[Start of section]

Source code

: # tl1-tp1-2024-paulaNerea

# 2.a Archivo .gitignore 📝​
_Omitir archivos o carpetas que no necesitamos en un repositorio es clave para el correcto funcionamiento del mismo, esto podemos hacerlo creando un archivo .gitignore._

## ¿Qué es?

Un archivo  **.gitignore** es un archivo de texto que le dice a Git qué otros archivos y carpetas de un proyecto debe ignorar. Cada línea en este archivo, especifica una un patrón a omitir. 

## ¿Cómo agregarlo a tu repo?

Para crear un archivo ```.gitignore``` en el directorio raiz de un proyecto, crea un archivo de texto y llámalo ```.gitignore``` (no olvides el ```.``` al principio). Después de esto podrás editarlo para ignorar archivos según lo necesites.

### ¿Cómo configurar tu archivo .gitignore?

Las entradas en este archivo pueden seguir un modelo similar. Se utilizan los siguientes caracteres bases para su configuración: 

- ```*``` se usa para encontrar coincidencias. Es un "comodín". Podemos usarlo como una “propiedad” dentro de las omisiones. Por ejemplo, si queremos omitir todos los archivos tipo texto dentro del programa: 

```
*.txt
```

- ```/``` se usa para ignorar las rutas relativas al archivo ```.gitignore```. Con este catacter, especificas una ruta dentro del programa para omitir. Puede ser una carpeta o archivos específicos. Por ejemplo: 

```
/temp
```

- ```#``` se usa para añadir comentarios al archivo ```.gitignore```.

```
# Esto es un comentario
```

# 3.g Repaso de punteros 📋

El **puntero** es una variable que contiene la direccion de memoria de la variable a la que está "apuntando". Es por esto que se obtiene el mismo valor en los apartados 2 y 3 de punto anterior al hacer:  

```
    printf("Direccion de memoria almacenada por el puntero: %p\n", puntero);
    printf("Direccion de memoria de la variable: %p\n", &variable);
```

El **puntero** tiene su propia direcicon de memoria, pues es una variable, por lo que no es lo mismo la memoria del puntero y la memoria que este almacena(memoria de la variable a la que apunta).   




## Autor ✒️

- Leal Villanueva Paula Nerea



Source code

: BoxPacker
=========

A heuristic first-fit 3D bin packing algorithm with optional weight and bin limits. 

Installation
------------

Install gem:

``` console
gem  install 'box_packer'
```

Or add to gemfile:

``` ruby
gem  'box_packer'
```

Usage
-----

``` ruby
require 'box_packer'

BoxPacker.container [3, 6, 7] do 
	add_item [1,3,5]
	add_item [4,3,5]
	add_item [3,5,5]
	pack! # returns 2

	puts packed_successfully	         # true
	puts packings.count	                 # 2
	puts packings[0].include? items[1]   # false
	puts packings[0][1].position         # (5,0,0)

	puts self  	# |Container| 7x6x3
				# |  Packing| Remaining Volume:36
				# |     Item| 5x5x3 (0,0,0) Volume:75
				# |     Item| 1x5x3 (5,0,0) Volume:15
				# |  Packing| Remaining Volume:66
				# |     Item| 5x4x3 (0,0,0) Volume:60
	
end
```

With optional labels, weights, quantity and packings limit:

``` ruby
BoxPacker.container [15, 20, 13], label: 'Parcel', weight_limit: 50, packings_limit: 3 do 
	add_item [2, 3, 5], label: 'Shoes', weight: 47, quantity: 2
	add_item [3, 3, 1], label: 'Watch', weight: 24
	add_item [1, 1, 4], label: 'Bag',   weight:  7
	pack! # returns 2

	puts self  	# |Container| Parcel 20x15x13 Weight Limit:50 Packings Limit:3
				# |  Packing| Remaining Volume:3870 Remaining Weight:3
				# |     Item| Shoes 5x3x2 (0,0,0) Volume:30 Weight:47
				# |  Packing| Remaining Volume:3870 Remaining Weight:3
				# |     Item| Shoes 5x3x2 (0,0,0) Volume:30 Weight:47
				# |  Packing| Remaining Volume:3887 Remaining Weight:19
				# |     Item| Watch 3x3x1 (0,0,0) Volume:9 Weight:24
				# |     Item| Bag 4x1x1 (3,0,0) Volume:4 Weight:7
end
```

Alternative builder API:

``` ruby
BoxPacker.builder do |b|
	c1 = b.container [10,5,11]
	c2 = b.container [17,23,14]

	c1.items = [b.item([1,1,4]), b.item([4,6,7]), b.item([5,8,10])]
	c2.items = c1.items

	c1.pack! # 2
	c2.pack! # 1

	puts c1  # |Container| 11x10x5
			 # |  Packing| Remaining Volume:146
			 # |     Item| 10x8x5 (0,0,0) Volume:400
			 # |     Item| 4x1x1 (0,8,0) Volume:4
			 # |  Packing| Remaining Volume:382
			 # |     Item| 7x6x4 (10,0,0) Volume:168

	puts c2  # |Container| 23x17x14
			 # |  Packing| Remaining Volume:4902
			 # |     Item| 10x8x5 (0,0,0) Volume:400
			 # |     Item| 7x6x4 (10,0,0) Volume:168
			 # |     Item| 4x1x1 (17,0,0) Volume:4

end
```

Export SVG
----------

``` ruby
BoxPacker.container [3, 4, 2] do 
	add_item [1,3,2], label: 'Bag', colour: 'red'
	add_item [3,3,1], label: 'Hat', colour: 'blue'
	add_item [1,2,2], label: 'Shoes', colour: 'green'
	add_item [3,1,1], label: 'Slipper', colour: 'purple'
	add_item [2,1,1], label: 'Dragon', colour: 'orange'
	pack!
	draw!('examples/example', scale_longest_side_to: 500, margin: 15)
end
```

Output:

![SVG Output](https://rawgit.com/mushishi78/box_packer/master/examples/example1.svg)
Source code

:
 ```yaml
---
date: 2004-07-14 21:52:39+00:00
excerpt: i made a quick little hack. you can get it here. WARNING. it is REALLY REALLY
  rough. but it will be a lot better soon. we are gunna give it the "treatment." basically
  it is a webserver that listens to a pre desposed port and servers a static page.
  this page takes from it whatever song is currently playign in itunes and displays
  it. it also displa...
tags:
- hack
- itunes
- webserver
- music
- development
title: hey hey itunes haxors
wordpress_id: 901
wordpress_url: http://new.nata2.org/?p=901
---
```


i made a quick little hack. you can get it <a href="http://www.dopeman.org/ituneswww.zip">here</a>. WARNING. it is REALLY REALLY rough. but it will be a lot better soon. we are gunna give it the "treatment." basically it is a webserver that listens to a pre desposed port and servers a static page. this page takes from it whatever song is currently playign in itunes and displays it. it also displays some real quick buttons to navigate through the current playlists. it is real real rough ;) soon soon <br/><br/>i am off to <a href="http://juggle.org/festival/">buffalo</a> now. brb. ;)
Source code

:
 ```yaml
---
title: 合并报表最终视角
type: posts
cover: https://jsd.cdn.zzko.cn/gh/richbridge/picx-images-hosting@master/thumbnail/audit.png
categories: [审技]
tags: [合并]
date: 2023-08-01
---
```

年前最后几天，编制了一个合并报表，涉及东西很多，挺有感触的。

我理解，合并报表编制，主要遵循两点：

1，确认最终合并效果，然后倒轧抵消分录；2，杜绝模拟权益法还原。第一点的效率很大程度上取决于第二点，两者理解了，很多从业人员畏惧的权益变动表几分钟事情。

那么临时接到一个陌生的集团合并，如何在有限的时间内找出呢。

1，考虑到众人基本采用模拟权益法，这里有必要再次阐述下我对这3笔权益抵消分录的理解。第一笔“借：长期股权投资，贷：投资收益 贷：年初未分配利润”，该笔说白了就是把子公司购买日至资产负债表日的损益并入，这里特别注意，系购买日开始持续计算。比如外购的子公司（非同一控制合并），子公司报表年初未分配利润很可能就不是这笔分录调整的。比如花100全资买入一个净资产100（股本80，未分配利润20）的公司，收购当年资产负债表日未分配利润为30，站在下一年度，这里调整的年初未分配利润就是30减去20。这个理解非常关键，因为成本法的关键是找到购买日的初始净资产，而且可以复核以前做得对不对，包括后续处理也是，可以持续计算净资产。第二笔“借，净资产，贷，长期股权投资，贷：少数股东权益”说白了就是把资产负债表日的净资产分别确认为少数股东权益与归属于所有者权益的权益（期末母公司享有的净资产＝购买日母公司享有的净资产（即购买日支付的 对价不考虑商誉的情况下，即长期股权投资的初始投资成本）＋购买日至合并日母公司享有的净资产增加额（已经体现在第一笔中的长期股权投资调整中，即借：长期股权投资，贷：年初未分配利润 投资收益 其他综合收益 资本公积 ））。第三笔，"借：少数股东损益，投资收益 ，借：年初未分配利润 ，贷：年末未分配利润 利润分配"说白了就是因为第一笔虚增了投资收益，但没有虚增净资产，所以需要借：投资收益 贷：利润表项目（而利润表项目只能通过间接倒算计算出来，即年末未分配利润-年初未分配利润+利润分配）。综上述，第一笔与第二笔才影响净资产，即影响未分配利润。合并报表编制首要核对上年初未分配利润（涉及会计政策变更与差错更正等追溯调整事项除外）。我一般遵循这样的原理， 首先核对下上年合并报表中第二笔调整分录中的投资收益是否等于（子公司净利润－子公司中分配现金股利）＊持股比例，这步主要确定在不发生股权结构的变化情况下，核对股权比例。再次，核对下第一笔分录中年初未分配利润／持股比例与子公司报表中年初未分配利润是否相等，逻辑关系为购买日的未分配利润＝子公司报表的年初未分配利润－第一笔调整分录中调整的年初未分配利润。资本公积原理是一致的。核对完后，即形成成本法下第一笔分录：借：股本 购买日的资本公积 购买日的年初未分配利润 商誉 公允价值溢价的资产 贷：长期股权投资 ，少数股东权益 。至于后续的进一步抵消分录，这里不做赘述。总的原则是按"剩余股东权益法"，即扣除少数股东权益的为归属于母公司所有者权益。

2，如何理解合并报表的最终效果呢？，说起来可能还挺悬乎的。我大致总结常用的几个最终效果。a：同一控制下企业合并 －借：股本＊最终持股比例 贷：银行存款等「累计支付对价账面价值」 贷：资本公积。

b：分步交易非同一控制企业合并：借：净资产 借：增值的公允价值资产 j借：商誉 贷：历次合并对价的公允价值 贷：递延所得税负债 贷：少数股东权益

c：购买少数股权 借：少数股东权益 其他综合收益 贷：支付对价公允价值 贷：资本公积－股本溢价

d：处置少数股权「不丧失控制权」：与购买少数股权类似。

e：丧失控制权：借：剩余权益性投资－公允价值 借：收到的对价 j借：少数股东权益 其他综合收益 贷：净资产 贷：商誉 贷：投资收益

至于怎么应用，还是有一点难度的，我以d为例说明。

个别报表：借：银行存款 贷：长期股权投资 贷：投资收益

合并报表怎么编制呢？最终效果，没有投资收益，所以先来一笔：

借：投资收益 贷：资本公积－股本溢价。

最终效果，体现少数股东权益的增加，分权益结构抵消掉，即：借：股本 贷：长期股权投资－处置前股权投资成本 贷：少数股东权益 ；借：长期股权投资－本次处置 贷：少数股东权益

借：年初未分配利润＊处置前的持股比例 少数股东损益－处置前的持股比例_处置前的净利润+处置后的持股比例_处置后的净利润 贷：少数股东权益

[End of section]

- Exercise requirements: Each line in the entries above, starting at the line with "我理解，合并报表编制，主要遵循两点：" and ending at the line with "那么临时接到一个陌生的集团合并，如何在有限的时间内找出呢。", is to be printed exactly, and only those lines.

- Expected answer:
我理解，合并报表编制，主要遵循两点：

1，确认最终合并效果，然后倒轧抵消分录；2，杜绝模拟权益法还原。第一点的效率很大程度上取决于第二点，两者理解了，很多从业人员畏惧的权益变动表几分钟事情。

那么临时接到一个陌生的集团合并，如何在有限的时间内找出呢。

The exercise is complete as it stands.